A deal threatened to put Theresa May’s newly interventionist industrial policy to the test, with critics lining up to demand action.
Fortunately, for her Government, a bit of huffing and puffing, combined Unilever’s less than favourable response to Kraft’s overtures, sent the predator back into the woods in search of other prey.
For now, Unilever’s shares tumbled in response, but significantly, they were still ahead of the price they stood at prior to Kraft’s interest being made known in early trading.
What that tells you is that the market thinks the reprieve granted to Unilever will be temporary.
The financial establishment viewed Kraft’s takeover quite favourably, at least if it were sweetened a bit. Kraft is a more profitable company than Unilever. It was felt that it could have unlocked a lot of value, and should have been given the chance if the premium proposed to take out Unilever was a little more generous.
Having robustly sent Kraft packing, Unilever CEO Paul Polman is now under pressure to show that he can deliver what Kraft claimed it could. He needs to narrow the gap between Unilever's margins and those enjoyed by Kraft’s investors.
The impact on jobs was high on the list of the UK Government's concerns about a deal. A lot of them are now going to be sacrificed on that altar.
Mr Polman will be only too well aware that his investors will demand he get on the phone to Kraft rather than then other way round if he doesn't improve the numbers. Cheez Whiz could still find a way into (ugh) Marmite.
Ms May’s willingness to do more than huff and puff could still be put to the test.
There was some snarky talk this morning about the Government's rumblings, with allegations of protectionism flying around. Some chose to point out how silly it is to see Unilever as a national treasure when it is, in fact, a half Dutch multi national that is no such thing.
None of which changes the fact that the deal, as mooted, would have been a horrible one for everyone other than the short term speculators who piled into Unilever shares, together with Warren Buffett and the private equity moguls who together control Kraft.
They would have created a behemoth with the power to squeeze the consumer. Their company would have been able to face down an uppity retailer like Tesco were it to kick up a fuss over a fresh attempt to drive up the price of, say, Marmite and other branded goods. As Tesco boss David Lewis, a former Unilever executive, recently did.
“What, you don’t like it? Tough. If people want our branded goods, they can go to Asda or Sainsbury’s if you threaten to take them off the shelves. In the long run you’ll suffer more than we do. You’ll come crawling back in the end because your investors will be asking why your customers are going elsewhere to pay through the nose for our products. They love our brands more than they love you and we've got an awful lot of brands.”
Of course, the competition authorities are supposed to stop that sort of thing from happening. But they have a habit of favouring “remedies” such as forcing companies to hive off bits of themselves in the wake of mergers, rather than blocking bad bids. Far easier to do that than to take a stand.
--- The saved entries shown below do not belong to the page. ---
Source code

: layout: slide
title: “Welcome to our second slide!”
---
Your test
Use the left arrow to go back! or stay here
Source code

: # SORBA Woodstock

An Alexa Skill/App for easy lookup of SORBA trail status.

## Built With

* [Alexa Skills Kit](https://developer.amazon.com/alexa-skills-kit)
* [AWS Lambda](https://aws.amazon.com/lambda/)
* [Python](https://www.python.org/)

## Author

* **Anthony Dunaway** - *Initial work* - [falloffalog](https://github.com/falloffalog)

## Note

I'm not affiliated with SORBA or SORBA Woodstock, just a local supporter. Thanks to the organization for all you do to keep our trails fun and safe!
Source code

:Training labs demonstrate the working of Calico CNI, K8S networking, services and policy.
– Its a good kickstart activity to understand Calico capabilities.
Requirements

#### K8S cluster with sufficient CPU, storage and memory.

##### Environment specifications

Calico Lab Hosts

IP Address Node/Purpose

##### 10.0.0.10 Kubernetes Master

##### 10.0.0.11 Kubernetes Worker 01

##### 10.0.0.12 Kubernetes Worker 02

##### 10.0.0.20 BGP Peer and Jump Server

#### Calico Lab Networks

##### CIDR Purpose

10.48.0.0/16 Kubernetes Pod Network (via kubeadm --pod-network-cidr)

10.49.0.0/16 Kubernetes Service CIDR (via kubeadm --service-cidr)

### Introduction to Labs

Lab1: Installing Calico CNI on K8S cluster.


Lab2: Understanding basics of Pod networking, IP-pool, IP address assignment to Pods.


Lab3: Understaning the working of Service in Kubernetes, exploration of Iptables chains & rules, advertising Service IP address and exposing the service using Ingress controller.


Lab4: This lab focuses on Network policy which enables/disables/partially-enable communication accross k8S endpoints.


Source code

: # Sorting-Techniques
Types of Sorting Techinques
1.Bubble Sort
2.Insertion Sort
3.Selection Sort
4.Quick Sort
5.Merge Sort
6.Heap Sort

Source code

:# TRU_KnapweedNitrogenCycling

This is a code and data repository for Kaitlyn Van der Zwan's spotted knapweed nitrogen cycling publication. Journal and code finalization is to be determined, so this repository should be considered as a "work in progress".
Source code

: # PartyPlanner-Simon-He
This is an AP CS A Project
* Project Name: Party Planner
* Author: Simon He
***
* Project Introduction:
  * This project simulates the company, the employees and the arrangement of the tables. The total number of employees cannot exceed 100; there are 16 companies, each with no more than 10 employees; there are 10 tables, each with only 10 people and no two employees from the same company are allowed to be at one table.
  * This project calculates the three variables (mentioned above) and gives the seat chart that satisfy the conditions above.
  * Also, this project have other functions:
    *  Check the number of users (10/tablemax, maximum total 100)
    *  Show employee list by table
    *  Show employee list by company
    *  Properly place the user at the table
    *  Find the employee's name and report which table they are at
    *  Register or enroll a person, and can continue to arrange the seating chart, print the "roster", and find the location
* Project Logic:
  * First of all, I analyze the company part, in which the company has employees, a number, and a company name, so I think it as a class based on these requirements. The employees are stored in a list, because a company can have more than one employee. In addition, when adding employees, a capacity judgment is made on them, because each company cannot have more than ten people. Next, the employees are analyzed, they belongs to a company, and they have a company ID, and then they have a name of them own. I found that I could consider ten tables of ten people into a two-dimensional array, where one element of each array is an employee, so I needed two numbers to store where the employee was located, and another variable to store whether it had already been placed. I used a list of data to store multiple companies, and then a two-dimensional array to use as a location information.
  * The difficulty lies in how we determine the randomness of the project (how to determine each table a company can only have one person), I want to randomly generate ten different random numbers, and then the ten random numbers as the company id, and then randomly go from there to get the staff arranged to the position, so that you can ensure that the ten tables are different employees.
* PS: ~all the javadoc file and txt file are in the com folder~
For now, all this is academic. Fodder for speculation and debate, and nothing more. The deal is dead, a wonder of the week that’s (mercifully) off the table.
But Kraft has all the time in the world.
The Takeover Panel's six month ban on a future approach will be over in the blink of an eye.
This should serve as a wake up call, and not just for Mr Polman. The public interest has been protected, but only temporarily.